MHP Genel Başkanı Devlet Bahçeli, partisinin TBMM'deki grup toplantısında gündeme ilişkin değerlendirmelerde bulundu.
Erzurumajans-MHP
Genel Başkanı Devlet Bahçeli, partisinin TBMM'deki grup toplantısında
gündeme ilişkin değerlendirmelerde bulundu. Konuşmasının bir bölümünde
cezaevlerindeki açlık grevlerine değinen Bahçeli, açlık grevlerinin
amacını "PKK tezlerini ve zorlamalarını kabul ettirmek ve istenilen
noktaya taşımaktır" şeklinde değerlendirirken, "Bunun için her
çirkeflikten medet umulmakta ve her çirkinliğe kapı aralanmaktadır. AK
Parti hükümeti ise taksit taksit dayatılan hain projeleri cevaplamakta
ve bir bahaneyle hayata geçirmektedir" diye konuştu.
8 Kasım
2009'da İstanbul'da PKK'lı teröristler tarafından belediye otobüsüne
atılan molotofkokteyli yüzünden hayatını kaybeden 17 yaşındaki Serap
Eser'in katillerinin de açlık grevine girerek insanlık ve merhamet
dilencisi olduğunu söyleyen Bahçeli, "20 Eylül 2011 günü Ankara Kumrular
Sokak'ta 5 kardeşimize kıyan PKK'lı canavar, girdiği açlık greviyle
sözüm ona öldürerek yapamadığını kendisini aç bırakarak ulaşacağını
sanmıştır" şeklinde konuştu.
Bu açlık grevinin asla masum
görülemeyeceğine dikkat çeken Bahçeli, cezaevlerindeki açlık grevinin
ana dilde savunmanın önünü açtığı, Öcalan'ın tecrit şartlarının
hafifletilmesine neden olduğunu ve anadilde eğitim isteklerinin yeni
anayasa yoluyla karşılanacağını teminat altına aldığını kaydetti.
Bahçeli şunları söyledi:
"Mehmetçiğin al bayrağa sarılı
tabutlarını bir türlü görmeyen haysiyetsizlerin, vatan evlatlarının ardı
ardına katledilmesini ağzına bile almayan haramzadelerin mevzu bahis
açlık grevi olunca insanlık hatırlatması yapmaları bize görev kabul
edilemez vicdansızlık örneğidir. Ömrü hayatlarında bir tek şehidimize
Fatiha okumaktan uzak kalmış kalpsizlerin, PKK'lıların eylemine sıra
sıra destek açıklaması yapmaları da satılmış zihinlerinin ve rehin
bırakılmış ruhlarının eseri olsa gerektir."

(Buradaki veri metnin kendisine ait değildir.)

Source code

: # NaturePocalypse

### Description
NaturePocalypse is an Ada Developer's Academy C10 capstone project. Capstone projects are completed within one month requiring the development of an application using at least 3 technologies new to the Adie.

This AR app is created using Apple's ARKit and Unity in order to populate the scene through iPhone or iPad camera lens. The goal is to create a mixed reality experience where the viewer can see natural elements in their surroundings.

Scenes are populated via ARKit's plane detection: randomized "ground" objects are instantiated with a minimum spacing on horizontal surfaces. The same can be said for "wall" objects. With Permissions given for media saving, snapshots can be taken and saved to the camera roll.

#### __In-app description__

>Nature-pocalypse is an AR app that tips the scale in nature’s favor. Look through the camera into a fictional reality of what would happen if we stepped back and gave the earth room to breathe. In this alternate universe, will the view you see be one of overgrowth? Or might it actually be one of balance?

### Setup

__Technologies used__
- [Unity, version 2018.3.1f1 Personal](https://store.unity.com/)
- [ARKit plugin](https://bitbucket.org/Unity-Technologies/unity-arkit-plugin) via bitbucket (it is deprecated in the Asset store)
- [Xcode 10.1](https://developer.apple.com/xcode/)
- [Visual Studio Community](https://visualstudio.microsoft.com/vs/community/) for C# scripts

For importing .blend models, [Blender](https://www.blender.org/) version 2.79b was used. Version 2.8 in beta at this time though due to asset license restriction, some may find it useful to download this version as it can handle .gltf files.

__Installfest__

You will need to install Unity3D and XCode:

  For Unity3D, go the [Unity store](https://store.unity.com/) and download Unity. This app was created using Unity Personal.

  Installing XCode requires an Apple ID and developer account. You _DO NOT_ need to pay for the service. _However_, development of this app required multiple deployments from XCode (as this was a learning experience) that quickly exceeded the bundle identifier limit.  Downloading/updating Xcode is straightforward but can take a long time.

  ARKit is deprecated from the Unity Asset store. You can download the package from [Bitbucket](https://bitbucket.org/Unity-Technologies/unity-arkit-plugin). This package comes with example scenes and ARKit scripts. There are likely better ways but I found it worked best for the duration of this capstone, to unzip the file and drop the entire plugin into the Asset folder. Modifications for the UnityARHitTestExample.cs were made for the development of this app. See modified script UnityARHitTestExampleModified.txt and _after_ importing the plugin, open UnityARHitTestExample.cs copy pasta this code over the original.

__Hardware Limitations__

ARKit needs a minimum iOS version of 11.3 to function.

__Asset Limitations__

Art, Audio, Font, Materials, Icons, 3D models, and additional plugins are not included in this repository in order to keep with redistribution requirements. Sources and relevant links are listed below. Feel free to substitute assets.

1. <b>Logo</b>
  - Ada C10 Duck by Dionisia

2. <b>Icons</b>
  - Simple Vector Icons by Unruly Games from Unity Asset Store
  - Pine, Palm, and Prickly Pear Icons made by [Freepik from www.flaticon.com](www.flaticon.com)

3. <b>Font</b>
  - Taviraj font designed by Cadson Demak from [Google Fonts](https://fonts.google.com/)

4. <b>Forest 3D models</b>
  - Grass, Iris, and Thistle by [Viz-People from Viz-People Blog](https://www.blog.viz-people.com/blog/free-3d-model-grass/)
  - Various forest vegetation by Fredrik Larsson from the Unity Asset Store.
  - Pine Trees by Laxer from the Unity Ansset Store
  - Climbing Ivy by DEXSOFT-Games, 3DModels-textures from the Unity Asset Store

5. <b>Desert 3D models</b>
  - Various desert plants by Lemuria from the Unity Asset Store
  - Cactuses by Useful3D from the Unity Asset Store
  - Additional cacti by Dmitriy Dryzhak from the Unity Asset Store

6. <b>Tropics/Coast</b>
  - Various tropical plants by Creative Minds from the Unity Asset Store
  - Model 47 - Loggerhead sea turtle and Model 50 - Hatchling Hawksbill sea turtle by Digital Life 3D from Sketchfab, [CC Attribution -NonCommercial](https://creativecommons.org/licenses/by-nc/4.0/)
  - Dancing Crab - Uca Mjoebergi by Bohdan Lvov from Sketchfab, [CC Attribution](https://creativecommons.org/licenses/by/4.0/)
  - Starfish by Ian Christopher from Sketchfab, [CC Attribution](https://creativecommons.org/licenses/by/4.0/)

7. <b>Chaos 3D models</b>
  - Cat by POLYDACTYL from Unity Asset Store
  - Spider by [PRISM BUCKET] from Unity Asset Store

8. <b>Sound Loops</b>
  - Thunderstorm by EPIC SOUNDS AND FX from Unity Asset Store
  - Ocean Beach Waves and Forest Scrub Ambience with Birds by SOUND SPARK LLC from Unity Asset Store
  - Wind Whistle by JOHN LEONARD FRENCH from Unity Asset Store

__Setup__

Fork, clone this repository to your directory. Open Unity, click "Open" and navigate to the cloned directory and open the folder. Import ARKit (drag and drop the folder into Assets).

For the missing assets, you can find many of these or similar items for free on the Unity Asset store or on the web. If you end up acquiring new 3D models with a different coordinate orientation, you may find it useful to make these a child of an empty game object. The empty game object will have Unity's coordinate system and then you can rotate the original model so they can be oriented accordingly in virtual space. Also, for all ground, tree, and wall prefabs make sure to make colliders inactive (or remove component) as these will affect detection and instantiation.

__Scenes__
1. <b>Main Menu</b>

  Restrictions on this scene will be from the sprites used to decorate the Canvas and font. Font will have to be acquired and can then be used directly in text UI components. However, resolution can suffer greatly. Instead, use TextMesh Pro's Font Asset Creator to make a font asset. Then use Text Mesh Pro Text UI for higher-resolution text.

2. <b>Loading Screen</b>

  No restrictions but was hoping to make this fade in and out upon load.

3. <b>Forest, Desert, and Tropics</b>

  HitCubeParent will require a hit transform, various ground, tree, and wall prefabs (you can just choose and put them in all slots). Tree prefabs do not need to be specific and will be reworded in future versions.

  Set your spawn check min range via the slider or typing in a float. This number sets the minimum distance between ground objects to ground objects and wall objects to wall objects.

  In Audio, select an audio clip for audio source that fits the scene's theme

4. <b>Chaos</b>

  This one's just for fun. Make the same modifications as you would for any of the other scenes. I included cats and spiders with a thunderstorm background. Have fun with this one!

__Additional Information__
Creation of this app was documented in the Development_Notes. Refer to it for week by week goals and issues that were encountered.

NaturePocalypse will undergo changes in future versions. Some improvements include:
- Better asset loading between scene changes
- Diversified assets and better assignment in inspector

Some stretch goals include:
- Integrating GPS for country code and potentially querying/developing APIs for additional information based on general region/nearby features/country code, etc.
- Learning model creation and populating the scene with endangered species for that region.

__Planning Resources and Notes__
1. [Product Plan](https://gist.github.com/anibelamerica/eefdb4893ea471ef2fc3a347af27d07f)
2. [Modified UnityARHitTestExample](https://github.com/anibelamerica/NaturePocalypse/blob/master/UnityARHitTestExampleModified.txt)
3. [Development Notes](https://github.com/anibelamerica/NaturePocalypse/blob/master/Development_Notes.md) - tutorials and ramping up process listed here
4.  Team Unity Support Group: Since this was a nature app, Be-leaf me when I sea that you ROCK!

“AÇLIK GREVLERİ SIRASINDA AK PARTİ İLE İMRALI ÜÇ DEFA TEMAS KURMUŞTUR”
"Tüm
çıplaklığıyla anlaşılmıştır ki, açlık grevleri sırasında İmralı
canisiyle AK Parti hükümeti üç defa temas kurmuştur" diyen Bahçeli, bu
üç istekten ikisi olan ana dilde savunma ve Öcalan'ın tecrit şartlarının
iyileştirilmesi konularının karşılandığını söyledi. "Öyle ki, İmralı
adasıyla ulaşımı sağlayan eski tip koster gitmiş, yeni koster hemen
yolcularını taşımak için limana yanaşmıştır" diyen Bahçeli, "Artık bozuk
koster mazeretlerine sığınılmayacak ve müzakereler şeffaf ve aleni
olarak yürütülecektir. Dilek ve tavsiyemiz; şeref konusunda iddialı
çıkışlar, hamasi sözler ileri süren Başbakan'ın, cari durumunu yeniden
gözden geçirmesidir" diye konuştu.
Açlık grevleriyle birlikte
yaşananların bir danışıklı dövüş olduğunu iddia eden Devlet Bahçeli,
Başbakan Erdoğan'ın da bu sürecin içinde aktif bir şekilde yer aldığını
ifade etti. Bahçeli, Başbakan Erdoğan'a bir takım sorular yönelterek,
"Acaba açlık grevleri, AK Parti ile İmralı arasındaki müzakere ve
mutabakat arayışlarını canlandırmak ve belirli bir seviyeye getirmek
maksadıyla küresel ayağı da olan planlanmış bir ölüm stratejisi midir?"
şeklinde konuştu.
Bahçeli ayrıca, "Bundan sonra sırayı
PKK'nın affı, İmralı canisinin özgürlüğü ve Türkiye'nin federasyona
ayrılması mı alacaktır?" diye sordu.